[Rendered images with source text]
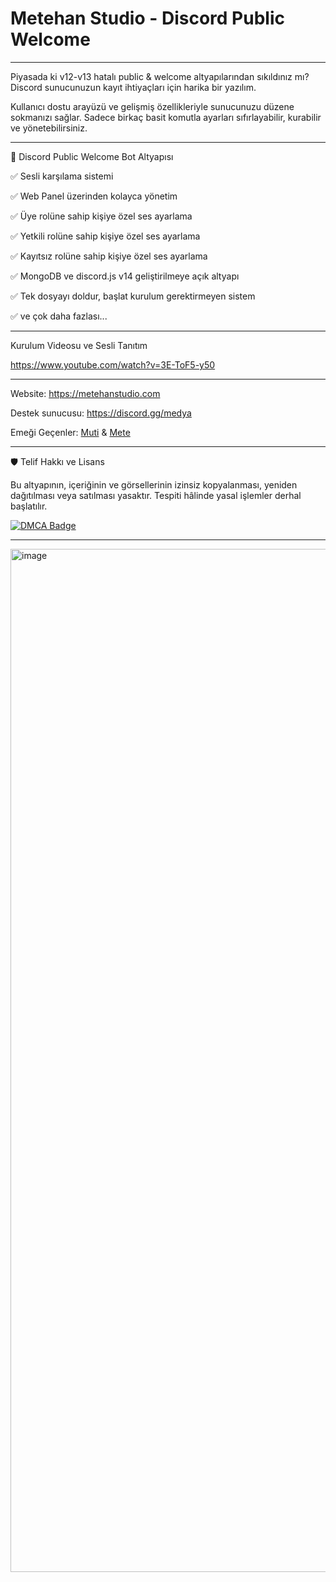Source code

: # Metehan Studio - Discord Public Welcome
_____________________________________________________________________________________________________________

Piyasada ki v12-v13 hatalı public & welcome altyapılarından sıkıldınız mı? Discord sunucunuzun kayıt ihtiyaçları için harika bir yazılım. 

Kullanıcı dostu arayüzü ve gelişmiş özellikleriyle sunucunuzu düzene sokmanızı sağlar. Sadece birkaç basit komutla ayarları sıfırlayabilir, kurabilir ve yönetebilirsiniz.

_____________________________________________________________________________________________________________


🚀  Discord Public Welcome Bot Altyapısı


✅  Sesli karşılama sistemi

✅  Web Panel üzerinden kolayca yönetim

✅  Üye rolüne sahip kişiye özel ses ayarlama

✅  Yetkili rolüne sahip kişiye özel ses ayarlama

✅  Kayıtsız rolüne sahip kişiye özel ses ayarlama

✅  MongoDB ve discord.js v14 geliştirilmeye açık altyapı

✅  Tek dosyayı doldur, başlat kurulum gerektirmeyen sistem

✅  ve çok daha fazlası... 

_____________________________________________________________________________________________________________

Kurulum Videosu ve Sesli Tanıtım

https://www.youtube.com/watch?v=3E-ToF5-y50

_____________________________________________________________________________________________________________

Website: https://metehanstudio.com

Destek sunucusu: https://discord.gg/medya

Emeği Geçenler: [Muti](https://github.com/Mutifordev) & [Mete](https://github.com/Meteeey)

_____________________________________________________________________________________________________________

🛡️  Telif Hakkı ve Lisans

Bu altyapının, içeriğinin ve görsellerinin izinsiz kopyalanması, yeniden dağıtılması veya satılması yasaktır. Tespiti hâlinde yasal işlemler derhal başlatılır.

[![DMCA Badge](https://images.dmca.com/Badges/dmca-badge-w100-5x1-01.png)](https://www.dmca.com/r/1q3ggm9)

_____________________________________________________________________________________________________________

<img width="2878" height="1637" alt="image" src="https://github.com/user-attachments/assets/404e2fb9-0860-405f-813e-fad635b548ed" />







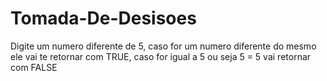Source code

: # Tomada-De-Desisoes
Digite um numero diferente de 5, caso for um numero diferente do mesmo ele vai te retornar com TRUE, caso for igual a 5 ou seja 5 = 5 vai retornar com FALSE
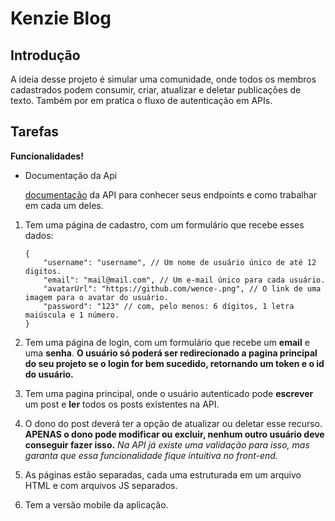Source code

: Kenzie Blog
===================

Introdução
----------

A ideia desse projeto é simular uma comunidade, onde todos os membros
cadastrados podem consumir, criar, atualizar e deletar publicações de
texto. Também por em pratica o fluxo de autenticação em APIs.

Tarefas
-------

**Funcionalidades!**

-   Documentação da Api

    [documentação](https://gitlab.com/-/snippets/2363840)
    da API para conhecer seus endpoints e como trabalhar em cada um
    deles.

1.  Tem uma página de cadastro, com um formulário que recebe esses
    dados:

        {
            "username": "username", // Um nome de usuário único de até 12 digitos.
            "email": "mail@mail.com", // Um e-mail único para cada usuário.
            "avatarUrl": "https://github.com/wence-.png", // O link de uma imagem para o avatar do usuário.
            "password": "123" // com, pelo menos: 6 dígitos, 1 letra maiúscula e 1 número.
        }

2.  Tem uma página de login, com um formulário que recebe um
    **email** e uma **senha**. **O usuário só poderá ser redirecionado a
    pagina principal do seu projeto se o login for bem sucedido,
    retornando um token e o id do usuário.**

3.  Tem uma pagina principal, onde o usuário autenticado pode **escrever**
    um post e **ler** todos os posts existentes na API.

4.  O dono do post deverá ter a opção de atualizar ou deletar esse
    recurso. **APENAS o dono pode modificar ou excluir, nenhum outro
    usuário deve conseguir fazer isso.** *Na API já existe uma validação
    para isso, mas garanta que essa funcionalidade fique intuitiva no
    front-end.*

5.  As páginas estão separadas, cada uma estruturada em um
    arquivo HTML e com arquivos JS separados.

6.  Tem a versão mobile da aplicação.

WORK ITEM: Output the entries above exactly. Drop the pictures.

RESULT OF THE TASK:
Source code

: # Metehan Studio - Discord Public Welcome
_____________________________________________________________________________________________________________

Piyasada ki v12-v13 hatalı public & welcome altyapılarından sıkıldınız mı? Discord sunucunuzun kayıt ihtiyaçları için harika bir yazılım. 

Kullanıcı dostu arayüzü ve gelişmiş özellikleriyle sunucunuzu düzene sokmanızı sağlar. Sadece birkaç basit komutla ayarları sıfırlayabilir, kurabilir ve yönetebilirsiniz.

_____________________________________________________________________________________________________________


🚀  Discord Public Welcome Bot Altyapısı


✅  Sesli karşılama sistemi

✅  Web Panel üzerinden kolayca yönetim

✅  Üye rolüne sahip kişiye özel ses ayarlama

✅  Yetkili rolüne sahip kişiye özel ses ayarlama

✅  Kayıtsız rolüne sahip kişiye özel ses ayarlama

✅  MongoDB ve discord.js v14 geliştirilmeye açık altyapı

✅  Tek dosyayı doldur, başlat kurulum gerektirmeyen sistem

✅  ve çok daha fazlası... 

_____________________________________________________________________________________________________________

Kurulum Videosu ve Sesli Tanıtım

https://www.youtube.com/watch?v=3E-ToF5-y50

_____________________________________________________________________________________________________________

Website: https://metehanstudio.com

Destek sunucusu: https://discord.gg/medya

Emeği Geçenler: [Muti](https://github.com/Mutifordev) & [Mete](https://github.com/Meteeey)

_____________________________________________________________________________________________________________

🛡️  Telif Hakkı ve Lisans

Bu altyapının, içeriğinin ve görsellerinin izinsiz kopyalanması, yeniden dağıtılması veya satılması yasaktır. Tespiti hâlinde yasal işlemler derhal başlatılır.

[![DMCA Badge](https://images.dmca.com/Badges/dmca-badge-w100-5x1-01.png)](https://www.dmca.com/r/1q3ggm9)

_____________________________________________________________________________________________________________

<img width="2878" height="1637" alt="image" src="https://github.com/user-attachments/assets/404e2fb9-0860-405f-813e-fad635b548ed" />







Source code

: # Tomada-De-Desisoes
Digite um numero diferente de 5, caso for um numero diferente do mesmo ele vai te retornar com TRUE, caso for igual a 5 ou seja 5 = 5 vai retornar com FALSE
Source code

: Kenzie Blog
===================

Introdução
----------

A ideia desse projeto é simular uma comunidade, onde todos os membros
cadastrados podem consumir, criar, atualizar e deletar publicações de
texto. Também por em pratica o fluxo de autenticação em APIs.

Tarefas
-------

**Funcionalidades!**

-   Documentação da Api

    [documentação](https://gitlab.com/-/snippets/2363840)
    da API para conhecer seus endpoints e como trabalhar em cada um
    deles.

1.  Tem uma página de cadastro, com um formulário que recebe esses
    dados:

        {
            "username": "username", // Um nome de usuário único de até 12 digitos.
            "email": "mail@mail.com", // Um e-mail único para cada usuário.
            "avatarUrl": "https://github.com/wence-.png", // O link de uma imagem para o avatar do usuário.
            "password": "123" // com, pelo menos: 6 dígitos, 1 letra maiúscula e 1 número.
        }

2.  Tem uma página de login, com um formulário que recebe um
    **email** e uma **senha**. **O usuário só poderá ser redirecionado a
    pagina principal do seu projeto se o login for bem sucedido,
    retornando um token e o id do usuário.**

3.  Tem uma pagina principal, onde o usuário autenticado pode **escrever**
    um post e **ler** todos os posts existentes na API.

4.  O dono do post deverá ter a opção de atualizar ou deletar esse
    recurso. **APENAS o dono pode modificar ou excluir, nenhum outro
    usuário deve conseguir fazer isso.** *Na API já existe uma validação
    para isso, mas garanta que essa funcionalidade fique intuitiva no
    front-end.*

5.  As páginas estão separadas, cada uma estruturada em um
    arquivo HTML e com arquivos JS separados.

6.  Tem a versão mobile da aplicação.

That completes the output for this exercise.